◆ **Task description**: Transcribe verbatim every line from the line containing "4）GET更简单也更快，并在" to the end of the entries, including both endpoints. Output nothing beyond those lines.

Dataset excerpts
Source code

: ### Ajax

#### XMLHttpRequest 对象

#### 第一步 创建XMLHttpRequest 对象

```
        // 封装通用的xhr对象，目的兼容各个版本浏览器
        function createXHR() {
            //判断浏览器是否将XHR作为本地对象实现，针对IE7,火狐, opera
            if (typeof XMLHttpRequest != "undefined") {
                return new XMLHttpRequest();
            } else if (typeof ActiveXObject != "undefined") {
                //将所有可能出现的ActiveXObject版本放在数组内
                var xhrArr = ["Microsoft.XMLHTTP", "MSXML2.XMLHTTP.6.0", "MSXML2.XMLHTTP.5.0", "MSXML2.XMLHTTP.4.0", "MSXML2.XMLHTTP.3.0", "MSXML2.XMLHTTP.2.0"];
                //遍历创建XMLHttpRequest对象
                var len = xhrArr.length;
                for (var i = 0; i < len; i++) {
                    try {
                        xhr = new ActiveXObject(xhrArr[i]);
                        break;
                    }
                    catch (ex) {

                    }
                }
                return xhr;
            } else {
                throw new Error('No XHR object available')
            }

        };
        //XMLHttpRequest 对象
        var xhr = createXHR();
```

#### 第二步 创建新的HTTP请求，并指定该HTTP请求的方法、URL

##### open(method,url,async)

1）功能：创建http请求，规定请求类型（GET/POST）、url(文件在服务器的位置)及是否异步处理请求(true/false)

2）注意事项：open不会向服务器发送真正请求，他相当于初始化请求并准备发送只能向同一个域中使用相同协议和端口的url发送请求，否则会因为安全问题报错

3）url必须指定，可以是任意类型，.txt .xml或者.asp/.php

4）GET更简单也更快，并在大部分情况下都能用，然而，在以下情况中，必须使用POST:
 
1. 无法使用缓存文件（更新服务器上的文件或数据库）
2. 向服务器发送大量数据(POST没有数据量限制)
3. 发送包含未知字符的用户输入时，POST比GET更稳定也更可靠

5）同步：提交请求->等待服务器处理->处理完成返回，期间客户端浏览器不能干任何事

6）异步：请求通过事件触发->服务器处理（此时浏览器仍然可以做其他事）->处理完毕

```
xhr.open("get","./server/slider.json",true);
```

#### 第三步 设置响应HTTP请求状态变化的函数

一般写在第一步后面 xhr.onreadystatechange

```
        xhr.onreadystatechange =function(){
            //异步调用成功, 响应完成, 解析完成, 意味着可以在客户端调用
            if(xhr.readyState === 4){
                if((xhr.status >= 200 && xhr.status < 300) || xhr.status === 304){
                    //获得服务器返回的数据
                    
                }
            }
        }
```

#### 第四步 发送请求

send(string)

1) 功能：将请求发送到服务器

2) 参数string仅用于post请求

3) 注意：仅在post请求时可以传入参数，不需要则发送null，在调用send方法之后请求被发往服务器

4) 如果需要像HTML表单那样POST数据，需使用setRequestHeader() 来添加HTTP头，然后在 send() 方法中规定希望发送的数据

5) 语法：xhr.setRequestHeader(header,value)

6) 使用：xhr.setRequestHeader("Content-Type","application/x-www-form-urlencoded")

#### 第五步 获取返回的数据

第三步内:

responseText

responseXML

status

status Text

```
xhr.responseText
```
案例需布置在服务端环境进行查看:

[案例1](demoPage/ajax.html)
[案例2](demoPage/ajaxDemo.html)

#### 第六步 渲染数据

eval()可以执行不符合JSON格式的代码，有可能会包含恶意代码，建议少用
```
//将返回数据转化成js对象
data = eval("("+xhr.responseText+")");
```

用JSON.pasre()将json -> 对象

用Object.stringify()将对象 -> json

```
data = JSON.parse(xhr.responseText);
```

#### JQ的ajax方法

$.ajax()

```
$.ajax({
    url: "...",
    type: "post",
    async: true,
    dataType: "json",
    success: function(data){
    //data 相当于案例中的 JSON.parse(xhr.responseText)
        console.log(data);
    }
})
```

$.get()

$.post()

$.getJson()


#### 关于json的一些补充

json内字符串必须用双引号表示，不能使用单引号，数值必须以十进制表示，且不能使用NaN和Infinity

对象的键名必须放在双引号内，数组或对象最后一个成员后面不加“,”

◆ **Finished task**:
4）GET更简单也更快，并在大部分情况下都能用，然而，在以下情况中，必须使用POST:
 
1. 无法使用缓存文件（更新服务器上的文件或数据库）
2. 向服务器发送大量数据(POST没有数据量限制)
3. 发送包含未知字符的用户输入时，POST比GET更稳定也更可靠

5）同步：提交请求->等待服务器处理->处理完成返回，期间客户端浏览器不能干任何事

6）异步：请求通过事件触发->服务器处理（此时浏览器仍然可以做其他事）->处理完毕

```
xhr.open("get","./server/slider.json",true);
```

#### 第三步 设置响应HTTP请求状态变化的函数

一般写在第一步后面 xhr.onreadystatechange

```
        xhr.onreadystatechange =function(){
            //异步调用成功, 响应完成, 解析完成, 意味着可以在客户端调用
            if(xhr.readyState === 4){
                if((xhr.status >= 200 && xhr.status < 300) || xhr.status === 304){
                    //获得服务器返回的数据
                    
                }
            }
        }
```

#### 第四步 发送请求

send(string)

1) 功能：将请求发送到服务器

2) 参数string仅用于post请求

3) 注意：仅在post请求时可以传入参数，不需要则发送null，在调用send方法之后请求被发往服务器

4) 如果需要像HTML表单那样POST数据，需使用setRequestHeader() 来添加HTTP头，然后在 send() 方法中规定希望发送的数据

5) 语法：xhr.setRequestHeader(header,value)

6) 使用：xhr.setRequestHeader("Content-Type","application/x-www-form-urlencoded")

#### 第五步 获取返回的数据

第三步内:

responseText

responseXML

status

status Text

```
xhr.responseText
```
案例需布置在服务端环境进行查看:

[案例1](demoPage/ajax.html)
[案例2](demoPage/ajaxDemo.html)

#### 第六步 渲染数据

eval()可以执行不符合JSON格式的代码，有可能会包含恶意代码，建议少用
```
//将返回数据转化成js对象
data = eval("("+xhr.responseText+")");
```

用JSON.pasre()将json -> 对象

用Object.stringify()将对象 -> json

```
data = JSON.parse(xhr.responseText);
```

#### JQ的ajax方法

$.ajax()

```
$.ajax({
    url: "...",
    type: "post",
    async: true,
    dataType: "json",
    success: function(data){
    //data 相当于案例中的 JSON.parse(xhr.responseText)
        console.log(data);
    }
})
```

$.get()

$.post()

$.getJson()


#### 关于json的一些补充

json内字符串必须用双引号表示，不能使用单引号，数值必须以十进制表示，且不能使用NaN和Infinity

对象的键名必须放在双引号内，数组或对象最后一个成员后面不加“,”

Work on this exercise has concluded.